◆ **Your goal**
Among the entries below, count the lines holding the string "TypeScript". Respond with the number alone.

◆ **Input material**

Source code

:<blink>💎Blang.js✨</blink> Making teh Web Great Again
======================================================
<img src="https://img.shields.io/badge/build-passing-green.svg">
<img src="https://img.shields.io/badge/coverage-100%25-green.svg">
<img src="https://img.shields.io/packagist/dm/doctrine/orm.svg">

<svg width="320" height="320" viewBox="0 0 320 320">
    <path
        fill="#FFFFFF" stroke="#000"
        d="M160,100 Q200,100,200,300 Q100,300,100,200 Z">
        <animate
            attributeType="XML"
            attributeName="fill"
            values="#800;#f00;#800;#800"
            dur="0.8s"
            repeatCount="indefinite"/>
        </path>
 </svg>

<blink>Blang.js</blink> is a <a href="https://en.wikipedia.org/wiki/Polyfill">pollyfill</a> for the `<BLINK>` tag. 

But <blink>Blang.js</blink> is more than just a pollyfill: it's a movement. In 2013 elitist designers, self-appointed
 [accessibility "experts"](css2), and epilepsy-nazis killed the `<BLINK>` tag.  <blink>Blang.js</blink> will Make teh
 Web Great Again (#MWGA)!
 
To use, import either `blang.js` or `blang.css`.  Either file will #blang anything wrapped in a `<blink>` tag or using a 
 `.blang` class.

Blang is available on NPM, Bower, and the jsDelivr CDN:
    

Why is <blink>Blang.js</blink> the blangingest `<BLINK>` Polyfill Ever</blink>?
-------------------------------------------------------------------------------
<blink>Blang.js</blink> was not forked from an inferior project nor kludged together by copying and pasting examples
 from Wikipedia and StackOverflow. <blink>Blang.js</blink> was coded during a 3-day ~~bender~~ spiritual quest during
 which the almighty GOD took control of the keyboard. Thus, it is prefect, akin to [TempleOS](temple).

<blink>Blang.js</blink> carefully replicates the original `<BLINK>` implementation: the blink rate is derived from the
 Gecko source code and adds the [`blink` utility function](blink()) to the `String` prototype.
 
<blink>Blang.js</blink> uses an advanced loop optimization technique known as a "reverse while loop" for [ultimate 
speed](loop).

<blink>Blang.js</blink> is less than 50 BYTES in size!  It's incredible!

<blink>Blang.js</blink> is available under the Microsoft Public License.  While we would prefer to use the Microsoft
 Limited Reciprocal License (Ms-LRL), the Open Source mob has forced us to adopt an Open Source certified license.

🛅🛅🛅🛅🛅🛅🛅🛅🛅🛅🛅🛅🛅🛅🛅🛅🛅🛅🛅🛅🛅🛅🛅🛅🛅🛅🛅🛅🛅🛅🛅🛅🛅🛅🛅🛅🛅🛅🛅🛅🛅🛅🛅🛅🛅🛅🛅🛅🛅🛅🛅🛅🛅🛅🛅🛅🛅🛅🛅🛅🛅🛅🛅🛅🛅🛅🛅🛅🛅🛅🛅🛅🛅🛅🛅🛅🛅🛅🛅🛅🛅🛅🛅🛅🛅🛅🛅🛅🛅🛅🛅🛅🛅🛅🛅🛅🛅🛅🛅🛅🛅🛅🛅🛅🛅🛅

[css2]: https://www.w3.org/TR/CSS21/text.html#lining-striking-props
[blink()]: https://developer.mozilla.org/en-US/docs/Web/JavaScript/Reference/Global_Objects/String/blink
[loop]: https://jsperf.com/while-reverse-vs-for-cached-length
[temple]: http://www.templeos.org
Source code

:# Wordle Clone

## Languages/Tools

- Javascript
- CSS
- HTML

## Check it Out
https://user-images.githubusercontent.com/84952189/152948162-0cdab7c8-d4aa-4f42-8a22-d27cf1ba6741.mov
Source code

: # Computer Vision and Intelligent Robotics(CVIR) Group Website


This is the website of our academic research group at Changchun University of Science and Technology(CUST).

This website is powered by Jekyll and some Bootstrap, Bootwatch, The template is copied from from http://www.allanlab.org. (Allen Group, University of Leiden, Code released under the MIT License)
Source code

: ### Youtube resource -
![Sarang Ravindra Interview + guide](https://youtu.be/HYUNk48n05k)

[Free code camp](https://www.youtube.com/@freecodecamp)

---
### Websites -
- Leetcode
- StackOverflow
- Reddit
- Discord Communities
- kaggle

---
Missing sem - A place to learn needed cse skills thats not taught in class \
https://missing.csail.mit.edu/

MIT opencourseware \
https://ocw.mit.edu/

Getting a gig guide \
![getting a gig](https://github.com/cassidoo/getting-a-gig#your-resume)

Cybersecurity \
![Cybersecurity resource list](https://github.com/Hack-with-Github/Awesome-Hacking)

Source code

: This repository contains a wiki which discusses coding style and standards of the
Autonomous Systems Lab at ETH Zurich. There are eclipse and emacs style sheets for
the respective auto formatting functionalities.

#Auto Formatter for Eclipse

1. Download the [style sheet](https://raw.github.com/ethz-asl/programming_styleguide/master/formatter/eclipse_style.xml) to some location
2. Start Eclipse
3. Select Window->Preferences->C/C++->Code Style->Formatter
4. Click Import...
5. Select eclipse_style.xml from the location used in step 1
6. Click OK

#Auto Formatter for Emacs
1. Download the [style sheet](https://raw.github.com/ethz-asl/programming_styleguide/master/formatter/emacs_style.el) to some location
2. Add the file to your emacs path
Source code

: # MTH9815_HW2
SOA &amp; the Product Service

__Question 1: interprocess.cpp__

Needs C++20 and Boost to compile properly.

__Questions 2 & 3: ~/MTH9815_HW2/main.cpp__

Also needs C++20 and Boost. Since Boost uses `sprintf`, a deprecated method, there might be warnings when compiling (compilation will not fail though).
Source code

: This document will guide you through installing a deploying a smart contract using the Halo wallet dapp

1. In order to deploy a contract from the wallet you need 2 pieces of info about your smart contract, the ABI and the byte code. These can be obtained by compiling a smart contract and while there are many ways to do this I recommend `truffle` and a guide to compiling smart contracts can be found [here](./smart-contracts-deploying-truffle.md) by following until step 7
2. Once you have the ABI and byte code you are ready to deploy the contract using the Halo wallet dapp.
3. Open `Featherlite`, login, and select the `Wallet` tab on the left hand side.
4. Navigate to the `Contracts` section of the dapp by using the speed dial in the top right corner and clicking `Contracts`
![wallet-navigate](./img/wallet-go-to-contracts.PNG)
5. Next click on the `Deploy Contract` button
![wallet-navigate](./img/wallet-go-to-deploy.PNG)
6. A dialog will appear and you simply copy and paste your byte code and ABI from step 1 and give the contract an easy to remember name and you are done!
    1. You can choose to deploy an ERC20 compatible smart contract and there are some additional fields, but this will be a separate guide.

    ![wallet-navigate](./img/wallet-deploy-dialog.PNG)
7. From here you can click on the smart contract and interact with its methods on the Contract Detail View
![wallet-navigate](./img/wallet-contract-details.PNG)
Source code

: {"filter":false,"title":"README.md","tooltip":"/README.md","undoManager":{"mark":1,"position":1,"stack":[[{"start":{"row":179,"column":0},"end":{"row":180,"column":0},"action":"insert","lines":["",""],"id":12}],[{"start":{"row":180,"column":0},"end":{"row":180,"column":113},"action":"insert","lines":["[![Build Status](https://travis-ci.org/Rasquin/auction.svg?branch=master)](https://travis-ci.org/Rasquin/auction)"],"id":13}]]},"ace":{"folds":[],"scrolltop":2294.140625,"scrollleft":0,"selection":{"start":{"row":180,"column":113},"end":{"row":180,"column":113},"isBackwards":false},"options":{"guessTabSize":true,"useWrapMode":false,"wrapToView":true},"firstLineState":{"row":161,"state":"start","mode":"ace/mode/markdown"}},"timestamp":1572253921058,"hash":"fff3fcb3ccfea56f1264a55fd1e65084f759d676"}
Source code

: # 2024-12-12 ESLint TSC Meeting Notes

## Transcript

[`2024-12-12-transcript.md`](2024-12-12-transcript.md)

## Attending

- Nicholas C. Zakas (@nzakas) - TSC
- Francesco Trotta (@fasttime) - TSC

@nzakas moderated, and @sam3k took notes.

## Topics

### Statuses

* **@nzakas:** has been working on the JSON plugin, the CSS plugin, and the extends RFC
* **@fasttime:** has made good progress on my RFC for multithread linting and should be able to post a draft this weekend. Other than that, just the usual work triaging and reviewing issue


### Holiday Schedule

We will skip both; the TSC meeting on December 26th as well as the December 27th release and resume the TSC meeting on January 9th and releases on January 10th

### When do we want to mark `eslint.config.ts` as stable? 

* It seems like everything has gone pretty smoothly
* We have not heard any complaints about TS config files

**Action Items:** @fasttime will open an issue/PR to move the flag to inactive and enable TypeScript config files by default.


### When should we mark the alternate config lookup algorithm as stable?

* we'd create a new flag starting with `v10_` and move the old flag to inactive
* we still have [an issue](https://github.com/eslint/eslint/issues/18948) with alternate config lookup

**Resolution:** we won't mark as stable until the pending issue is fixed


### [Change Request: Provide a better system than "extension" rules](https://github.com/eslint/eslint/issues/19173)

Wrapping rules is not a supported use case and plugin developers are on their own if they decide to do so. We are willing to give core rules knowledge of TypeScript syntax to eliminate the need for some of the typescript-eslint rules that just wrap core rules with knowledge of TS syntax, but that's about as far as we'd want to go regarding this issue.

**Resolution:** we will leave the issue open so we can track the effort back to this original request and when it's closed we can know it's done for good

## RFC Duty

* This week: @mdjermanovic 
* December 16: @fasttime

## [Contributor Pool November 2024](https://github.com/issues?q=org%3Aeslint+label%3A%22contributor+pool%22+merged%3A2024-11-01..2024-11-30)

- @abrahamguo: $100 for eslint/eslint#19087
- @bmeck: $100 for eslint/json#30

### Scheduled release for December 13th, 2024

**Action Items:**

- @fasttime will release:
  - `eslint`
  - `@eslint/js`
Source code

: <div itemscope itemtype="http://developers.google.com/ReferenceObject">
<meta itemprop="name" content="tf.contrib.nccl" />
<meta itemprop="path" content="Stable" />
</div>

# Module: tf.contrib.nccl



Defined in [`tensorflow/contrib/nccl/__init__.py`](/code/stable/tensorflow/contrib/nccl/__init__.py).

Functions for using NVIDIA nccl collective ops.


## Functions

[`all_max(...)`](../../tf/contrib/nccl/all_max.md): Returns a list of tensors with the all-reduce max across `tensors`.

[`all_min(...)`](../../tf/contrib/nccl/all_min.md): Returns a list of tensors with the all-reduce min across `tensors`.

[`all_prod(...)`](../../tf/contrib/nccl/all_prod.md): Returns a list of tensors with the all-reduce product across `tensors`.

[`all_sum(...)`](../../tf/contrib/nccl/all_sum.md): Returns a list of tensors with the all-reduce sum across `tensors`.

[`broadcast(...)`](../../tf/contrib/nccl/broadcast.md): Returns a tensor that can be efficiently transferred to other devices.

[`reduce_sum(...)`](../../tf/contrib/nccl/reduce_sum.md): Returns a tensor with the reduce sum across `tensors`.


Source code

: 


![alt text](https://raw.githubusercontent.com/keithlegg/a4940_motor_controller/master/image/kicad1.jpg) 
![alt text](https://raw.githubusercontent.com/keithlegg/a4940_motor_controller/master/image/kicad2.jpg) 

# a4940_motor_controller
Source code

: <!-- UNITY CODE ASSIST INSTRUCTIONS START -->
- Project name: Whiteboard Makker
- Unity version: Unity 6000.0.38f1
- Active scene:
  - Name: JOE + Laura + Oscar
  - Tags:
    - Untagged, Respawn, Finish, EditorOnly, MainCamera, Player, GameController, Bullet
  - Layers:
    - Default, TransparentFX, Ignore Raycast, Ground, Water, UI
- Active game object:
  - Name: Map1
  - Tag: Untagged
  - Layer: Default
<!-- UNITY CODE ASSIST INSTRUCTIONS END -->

◆ **Final answer**
2